[Records from a data source]
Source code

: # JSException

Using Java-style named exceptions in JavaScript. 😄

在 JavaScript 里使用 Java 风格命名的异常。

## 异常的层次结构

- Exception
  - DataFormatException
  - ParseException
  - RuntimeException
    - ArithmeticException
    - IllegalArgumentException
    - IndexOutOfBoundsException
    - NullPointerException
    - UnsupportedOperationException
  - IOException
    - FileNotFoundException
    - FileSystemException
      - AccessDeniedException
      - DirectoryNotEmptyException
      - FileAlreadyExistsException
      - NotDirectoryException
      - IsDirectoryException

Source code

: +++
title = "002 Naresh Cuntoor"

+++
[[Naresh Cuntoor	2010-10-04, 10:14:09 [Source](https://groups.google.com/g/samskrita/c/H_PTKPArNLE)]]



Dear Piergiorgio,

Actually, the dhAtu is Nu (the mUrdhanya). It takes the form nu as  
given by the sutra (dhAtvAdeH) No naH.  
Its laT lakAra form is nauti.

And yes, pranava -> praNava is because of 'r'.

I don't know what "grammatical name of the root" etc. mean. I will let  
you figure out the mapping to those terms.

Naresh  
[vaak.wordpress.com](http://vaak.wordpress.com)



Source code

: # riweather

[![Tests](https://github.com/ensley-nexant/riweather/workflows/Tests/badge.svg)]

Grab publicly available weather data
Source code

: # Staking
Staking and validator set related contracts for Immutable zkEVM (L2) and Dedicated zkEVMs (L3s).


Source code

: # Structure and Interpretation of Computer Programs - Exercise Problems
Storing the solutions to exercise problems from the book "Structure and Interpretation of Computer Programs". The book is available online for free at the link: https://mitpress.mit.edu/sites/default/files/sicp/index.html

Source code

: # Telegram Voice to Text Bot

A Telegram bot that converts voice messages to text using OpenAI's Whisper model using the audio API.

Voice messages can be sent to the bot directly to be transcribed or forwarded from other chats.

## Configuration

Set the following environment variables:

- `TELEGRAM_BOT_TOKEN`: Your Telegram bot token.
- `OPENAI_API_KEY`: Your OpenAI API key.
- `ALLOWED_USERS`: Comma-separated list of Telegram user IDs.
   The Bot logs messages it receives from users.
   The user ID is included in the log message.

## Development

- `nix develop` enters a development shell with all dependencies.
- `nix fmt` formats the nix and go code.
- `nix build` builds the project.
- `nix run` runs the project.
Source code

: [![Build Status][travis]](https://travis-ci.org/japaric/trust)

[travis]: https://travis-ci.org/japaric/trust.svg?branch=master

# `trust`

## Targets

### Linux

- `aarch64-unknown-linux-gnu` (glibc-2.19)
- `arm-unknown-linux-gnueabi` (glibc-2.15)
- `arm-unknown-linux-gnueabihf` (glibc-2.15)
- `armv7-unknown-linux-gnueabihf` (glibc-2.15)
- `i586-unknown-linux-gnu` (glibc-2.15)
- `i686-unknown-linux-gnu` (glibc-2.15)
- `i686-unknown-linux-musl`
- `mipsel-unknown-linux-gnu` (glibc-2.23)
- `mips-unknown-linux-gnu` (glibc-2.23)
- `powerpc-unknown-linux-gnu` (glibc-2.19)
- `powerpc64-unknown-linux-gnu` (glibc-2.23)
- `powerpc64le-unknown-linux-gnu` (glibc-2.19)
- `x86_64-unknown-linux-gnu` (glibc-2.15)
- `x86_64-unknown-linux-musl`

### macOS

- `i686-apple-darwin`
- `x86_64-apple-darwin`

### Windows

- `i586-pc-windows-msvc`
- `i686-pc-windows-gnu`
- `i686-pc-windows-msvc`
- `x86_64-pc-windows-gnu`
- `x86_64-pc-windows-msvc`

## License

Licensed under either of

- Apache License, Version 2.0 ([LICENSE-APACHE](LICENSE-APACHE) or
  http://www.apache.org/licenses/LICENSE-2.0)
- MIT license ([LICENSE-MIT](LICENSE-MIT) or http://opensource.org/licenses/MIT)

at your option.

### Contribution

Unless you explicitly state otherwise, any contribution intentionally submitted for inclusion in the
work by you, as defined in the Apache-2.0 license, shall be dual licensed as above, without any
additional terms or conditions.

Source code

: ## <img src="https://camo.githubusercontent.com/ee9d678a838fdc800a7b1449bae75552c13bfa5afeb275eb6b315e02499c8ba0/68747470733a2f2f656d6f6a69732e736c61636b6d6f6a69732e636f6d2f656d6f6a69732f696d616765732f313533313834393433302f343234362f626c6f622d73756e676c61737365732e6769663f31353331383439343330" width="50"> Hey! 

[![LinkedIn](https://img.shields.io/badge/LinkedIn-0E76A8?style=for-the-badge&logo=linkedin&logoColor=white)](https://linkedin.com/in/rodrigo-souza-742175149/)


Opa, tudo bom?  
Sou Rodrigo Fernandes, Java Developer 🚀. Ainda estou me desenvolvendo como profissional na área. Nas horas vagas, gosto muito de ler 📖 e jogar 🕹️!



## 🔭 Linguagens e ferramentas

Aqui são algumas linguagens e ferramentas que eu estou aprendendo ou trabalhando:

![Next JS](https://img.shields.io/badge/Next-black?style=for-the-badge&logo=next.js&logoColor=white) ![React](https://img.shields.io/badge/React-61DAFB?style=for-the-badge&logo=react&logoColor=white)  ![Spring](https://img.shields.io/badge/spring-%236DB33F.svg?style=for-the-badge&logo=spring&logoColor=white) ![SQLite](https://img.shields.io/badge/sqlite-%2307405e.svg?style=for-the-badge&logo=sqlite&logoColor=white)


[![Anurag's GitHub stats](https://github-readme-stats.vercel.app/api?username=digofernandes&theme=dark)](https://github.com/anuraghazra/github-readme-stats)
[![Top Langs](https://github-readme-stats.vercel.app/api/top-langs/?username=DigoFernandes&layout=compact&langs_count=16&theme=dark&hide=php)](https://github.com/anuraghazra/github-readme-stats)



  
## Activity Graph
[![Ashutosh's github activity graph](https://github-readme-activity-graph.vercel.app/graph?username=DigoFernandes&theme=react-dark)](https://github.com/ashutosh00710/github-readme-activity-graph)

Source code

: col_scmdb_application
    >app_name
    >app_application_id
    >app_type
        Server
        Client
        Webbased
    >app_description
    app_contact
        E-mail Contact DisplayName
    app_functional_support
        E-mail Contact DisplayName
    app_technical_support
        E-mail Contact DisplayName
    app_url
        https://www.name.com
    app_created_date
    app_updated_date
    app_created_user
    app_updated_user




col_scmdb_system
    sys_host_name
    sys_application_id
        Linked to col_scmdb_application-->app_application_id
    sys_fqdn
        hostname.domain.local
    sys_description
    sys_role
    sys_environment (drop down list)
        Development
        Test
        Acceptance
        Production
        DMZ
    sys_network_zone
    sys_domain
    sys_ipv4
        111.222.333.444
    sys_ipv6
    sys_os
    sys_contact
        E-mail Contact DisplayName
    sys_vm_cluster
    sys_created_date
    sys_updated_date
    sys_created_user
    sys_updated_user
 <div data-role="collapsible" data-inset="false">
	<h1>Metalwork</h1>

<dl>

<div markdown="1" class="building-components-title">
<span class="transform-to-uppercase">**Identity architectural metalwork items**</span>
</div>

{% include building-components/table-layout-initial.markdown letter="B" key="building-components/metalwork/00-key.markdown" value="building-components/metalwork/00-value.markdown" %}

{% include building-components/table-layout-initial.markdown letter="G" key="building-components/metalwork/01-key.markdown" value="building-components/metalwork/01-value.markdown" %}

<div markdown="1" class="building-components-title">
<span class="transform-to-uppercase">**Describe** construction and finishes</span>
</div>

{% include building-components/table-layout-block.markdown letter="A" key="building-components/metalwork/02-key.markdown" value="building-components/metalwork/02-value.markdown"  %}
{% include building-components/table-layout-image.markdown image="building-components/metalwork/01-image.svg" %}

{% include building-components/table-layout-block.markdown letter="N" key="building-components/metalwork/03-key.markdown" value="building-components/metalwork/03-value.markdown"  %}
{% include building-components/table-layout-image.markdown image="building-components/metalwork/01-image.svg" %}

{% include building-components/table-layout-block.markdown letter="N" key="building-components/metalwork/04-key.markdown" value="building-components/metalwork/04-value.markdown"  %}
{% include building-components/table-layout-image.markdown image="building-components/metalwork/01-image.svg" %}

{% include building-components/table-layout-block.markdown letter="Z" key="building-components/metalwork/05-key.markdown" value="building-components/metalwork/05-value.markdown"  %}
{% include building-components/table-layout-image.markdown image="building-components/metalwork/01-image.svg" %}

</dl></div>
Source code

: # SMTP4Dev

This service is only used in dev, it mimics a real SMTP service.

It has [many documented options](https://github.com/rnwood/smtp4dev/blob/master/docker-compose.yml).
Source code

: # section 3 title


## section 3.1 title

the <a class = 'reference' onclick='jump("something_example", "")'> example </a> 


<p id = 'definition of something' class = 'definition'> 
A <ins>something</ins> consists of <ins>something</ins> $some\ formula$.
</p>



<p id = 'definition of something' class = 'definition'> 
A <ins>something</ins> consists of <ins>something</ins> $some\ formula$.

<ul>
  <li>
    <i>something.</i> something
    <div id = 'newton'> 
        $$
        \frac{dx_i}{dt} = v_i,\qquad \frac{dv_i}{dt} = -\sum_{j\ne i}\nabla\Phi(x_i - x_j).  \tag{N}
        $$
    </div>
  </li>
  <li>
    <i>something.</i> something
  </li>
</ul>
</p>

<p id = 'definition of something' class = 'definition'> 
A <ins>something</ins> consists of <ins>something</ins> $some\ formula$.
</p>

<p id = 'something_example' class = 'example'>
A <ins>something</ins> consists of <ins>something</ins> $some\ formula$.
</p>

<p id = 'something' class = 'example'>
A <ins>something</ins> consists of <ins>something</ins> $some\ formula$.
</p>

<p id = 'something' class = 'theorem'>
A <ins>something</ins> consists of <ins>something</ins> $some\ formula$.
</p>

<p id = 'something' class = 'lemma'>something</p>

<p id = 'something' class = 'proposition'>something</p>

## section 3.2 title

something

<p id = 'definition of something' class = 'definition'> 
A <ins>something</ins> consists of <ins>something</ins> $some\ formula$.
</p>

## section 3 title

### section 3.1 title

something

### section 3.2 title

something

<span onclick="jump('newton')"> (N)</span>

**What needs to be done:**
Copy every line from the records above that contains the word "example".

**Reply to the exercise:**
the <a class = 'reference' onclick='jump("something_example", "")'> example </a> 
<p id = 'something_example' class = 'example'>
<p id = 'something' class = 'example'>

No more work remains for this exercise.